Nothing left out, nothing added: return the full set of records.

--- START ---

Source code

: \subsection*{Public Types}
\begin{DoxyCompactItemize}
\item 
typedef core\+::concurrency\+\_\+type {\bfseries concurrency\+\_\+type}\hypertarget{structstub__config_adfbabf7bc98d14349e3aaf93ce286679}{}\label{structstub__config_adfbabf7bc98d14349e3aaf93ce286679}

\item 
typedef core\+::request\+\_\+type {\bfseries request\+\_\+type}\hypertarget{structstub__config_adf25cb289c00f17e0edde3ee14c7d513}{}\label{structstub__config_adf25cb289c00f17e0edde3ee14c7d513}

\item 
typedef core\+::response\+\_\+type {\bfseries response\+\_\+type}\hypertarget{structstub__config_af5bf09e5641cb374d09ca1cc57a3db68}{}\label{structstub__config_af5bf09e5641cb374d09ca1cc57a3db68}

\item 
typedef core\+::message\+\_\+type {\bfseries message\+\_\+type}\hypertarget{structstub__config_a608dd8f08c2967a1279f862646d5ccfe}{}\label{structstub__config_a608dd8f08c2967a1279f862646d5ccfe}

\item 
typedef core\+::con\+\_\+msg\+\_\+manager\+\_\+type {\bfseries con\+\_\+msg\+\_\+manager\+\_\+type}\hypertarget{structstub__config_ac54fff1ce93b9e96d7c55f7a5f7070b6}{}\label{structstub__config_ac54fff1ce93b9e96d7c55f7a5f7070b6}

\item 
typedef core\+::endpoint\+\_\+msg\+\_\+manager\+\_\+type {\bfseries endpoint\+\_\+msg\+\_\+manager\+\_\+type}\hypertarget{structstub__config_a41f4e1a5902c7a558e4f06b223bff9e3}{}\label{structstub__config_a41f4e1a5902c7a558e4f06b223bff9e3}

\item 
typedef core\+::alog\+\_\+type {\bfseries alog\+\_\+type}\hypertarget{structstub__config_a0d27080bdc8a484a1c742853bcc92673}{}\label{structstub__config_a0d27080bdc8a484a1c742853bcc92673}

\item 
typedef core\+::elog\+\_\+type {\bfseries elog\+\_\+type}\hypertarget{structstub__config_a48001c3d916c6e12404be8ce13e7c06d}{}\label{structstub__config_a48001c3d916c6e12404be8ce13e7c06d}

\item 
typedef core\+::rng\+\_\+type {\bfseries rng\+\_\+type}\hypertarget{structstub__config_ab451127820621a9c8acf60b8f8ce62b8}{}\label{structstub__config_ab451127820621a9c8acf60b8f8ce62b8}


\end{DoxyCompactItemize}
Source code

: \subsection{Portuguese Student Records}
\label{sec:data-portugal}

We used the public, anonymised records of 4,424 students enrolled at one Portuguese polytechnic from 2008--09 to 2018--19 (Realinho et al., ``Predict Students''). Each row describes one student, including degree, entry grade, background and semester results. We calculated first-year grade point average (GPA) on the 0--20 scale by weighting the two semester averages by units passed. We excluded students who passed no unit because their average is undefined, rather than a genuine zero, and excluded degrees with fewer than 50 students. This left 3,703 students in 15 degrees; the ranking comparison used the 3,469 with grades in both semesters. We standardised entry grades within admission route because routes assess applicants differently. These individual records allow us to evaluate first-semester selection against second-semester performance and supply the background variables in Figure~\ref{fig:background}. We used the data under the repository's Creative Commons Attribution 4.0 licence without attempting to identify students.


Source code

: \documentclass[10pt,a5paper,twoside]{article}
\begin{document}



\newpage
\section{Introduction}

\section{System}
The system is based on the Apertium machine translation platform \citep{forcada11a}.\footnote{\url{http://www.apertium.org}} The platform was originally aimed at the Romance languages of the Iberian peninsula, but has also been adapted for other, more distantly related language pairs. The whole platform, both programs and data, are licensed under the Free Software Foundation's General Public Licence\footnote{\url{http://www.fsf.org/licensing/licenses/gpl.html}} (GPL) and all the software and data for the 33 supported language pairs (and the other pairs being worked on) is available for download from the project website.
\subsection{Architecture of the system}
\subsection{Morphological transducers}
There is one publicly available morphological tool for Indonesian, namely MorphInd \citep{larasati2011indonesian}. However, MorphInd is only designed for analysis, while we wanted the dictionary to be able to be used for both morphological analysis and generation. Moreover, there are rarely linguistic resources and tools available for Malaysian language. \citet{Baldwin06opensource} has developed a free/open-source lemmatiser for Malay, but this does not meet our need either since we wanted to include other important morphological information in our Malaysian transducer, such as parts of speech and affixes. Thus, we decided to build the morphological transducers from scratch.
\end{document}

--- END ---

Task response
Source code

: \subsection*{Public Types}
\begin{DoxyCompactItemize}
\item 
typedef core\+::concurrency\+\_\+type {\bfseries concurrency\+\_\+type}\hypertarget{structstub__config_adfbabf7bc98d14349e3aaf93ce286679}{}\label{structstub__config_adfbabf7bc98d14349e3aaf93ce286679}

\item 
typedef core\+::request\+\_\+type {\bfseries request\+\_\+type}\hypertarget{structstub__config_adf25cb289c00f17e0edde3ee14c7d513}{}\label{structstub__config_adf25cb289c00f17e0edde3ee14c7d513}

\item 
typedef core\+::response\+\_\+type {\bfseries response\+\_\+type}\hypertarget{structstub__config_af5bf09e5641cb374d09ca1cc57a3db68}{}\label{structstub__config_af5bf09e5641cb374d09ca1cc57a3db68}

\item 
typedef core\+::message\+\_\+type {\bfseries message\+\_\+type}\hypertarget{structstub__config_a608dd8f08c2967a1279f862646d5ccfe}{}\label{structstub__config_a608dd8f08c2967a1279f862646d5ccfe}

\item 
typedef core\+::con\+\_\+msg\+\_\+manager\+\_\+type {\bfseries con\+\_\+msg\+\_\+manager\+\_\+type}\hypertarget{structstub__config_ac54fff1ce93b9e96d7c55f7a5f7070b6}{}\label{structstub__config_ac54fff1ce93b9e96d7c55f7a5f7070b6}

\item 
typedef core\+::endpoint\+\_\+msg\+\_\+manager\+\_\+type {\bfseries endpoint\+\_\+msg\+\_\+manager\+\_\+type}\hypertarget{structstub__config_a41f4e1a5902c7a558e4f06b223bff9e3}{}\label{structstub__config_a41f4e1a5902c7a558e4f06b223bff9e3}

\item 
typedef core\+::alog\+\_\+type {\bfseries alog\+\_\+type}\hypertarget{structstub__config_a0d27080bdc8a484a1c742853bcc92673}{}\label{structstub__config_a0d27080bdc8a484a1c742853bcc92673}

\item 
typedef core\+::elog\+\_\+type {\bfseries elog\+\_\+type}\hypertarget{structstub__config_a48001c3d916c6e12404be8ce13e7c06d}{}\label{structstub__config_a48001c3d916c6e12404be8ce13e7c06d}

\item 
typedef core\+::rng\+\_\+type {\bfseries rng\+\_\+type}\hypertarget{structstub__config_ab451127820621a9c8acf60b8f8ce62b8}{}\label{structstub__config_ab451127820621a9c8acf60b8f8ce62b8}


\end{DoxyCompactItemize}
Source code

: \subsection{Portuguese Student Records}
\label{sec:data-portugal}

We used the public, anonymised records of 4,424 students enrolled at one Portuguese polytechnic from 2008--09 to 2018--19 (Realinho et al., ``Predict Students''). Each row describes one student, including degree, entry grade, background and semester results. We calculated first-year grade point average (GPA) on the 0--20 scale by weighting the two semester averages by units passed. We excluded students who passed no unit because their average is undefined, rather than a genuine zero, and excluded degrees with fewer than 50 students. This left 3,703 students in 15 degrees; the ranking comparison used the 3,469 with grades in both semesters. We standardised entry grades within admission route because routes assess applicants differently. These individual records allow us to evaluate first-semester selection against second-semester performance and supply the background variables in Figure~\ref{fig:background}. We used the data under the repository's Creative Commons Attribution 4.0 licence without attempting to identify students.


Source code

: \documentclass[10pt,a5paper,twoside]{article}
\begin{document}



\newpage
\section{Introduction}

\section{System}
The system is based on the Apertium machine translation platform \citep{forcada11a}.\footnote{\url{http://www.apertium.org}} The platform was originally aimed at the Romance languages of the Iberian peninsula, but has also been adapted for other, more distantly related language pairs. The whole platform, both programs and data, are licensed under the Free Software Foundation's General Public Licence\footnote{\url{http://www.fsf.org/licensing/licenses/gpl.html}} (GPL) and all the software and data for the 33 supported language pairs (and the other pairs being worked on) is available for download from the project website.
\subsection{Architecture of the system}
\subsection{Morphological transducers}
There is one publicly available morphological tool for Indonesian, namely MorphInd \citep{larasati2011indonesian}. However, MorphInd is only designed for analysis, while we wanted the dictionary to be able to be used for both morphological analysis and generation. Moreover, there are rarely linguistic resources and tools available for Malaysian language. \citet{Baldwin06opensource} has developed a free/open-source lemmatiser for Malay, but this does not meet our need either since we wanted to include other important morphological information in our Malaysian transducer, such as parts of speech and affixes. Thus, we decided to build the morphological transducers from scratch.
\end{document}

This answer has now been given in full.